I was expecting something more spectacular!
 
  • #33
rootone said:
Long wavelength infrared.
I was expecting something more spectacular!

Remember that mine was a very, very rough calculation. Also remember that the CMB is not just one wavelength; it's a black-body spectrum at a particular temperature, which today is about 2.7 K, and when it was formed was a few thousand degrees K. The wavelength I quoted was just the wavelength at which the spectrum peaks; there is significant radiation at a fair range of longer and shorter wavelengths as well. When the CMB was formed, there would have been a significant component in the visible range; something like a star rather cooler than the Sun.
 
  • #34
Thanks, yes I figured it would be something like that, so in principle the recombination event would actually have been visible to some hypothetical human observer.

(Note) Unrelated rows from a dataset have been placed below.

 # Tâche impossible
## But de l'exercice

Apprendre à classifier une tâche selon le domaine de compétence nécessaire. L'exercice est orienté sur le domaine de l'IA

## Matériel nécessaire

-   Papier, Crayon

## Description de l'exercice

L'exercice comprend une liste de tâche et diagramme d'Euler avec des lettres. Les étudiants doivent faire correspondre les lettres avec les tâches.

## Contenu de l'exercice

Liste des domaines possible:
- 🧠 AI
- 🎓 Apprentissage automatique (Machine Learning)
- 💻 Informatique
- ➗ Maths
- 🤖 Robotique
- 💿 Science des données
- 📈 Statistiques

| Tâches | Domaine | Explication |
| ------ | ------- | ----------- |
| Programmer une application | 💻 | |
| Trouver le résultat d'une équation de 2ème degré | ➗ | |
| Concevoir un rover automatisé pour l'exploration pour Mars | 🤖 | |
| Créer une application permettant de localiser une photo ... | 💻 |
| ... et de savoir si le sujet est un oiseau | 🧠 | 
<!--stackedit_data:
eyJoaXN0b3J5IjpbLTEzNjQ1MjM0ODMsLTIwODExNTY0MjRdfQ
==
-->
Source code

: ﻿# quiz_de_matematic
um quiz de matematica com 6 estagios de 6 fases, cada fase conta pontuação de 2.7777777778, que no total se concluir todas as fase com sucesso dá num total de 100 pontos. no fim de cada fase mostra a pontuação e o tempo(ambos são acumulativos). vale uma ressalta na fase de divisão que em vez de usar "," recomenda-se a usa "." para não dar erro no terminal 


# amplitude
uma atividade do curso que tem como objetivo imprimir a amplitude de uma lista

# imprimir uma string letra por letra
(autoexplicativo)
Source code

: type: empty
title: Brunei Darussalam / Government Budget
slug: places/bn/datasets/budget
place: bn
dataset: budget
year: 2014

Probably they could see light/feel heat in the same range as that of the embers of a small wood fire.
 
  • #35
rootone said:
Long wavelength infrared.
I was expecting something more spectacular!
Yeah, keep in mind that a quick order of magnitude guess assumes that photon energies would be in the neighborhood of the hydrogen ground state energy, which are in the UV part of the spectrum. So it would be at most that spectacular. In actuality, one finds that the photon energies peak a few orders of magnitude less than UV, into the IR as PeterDonis says.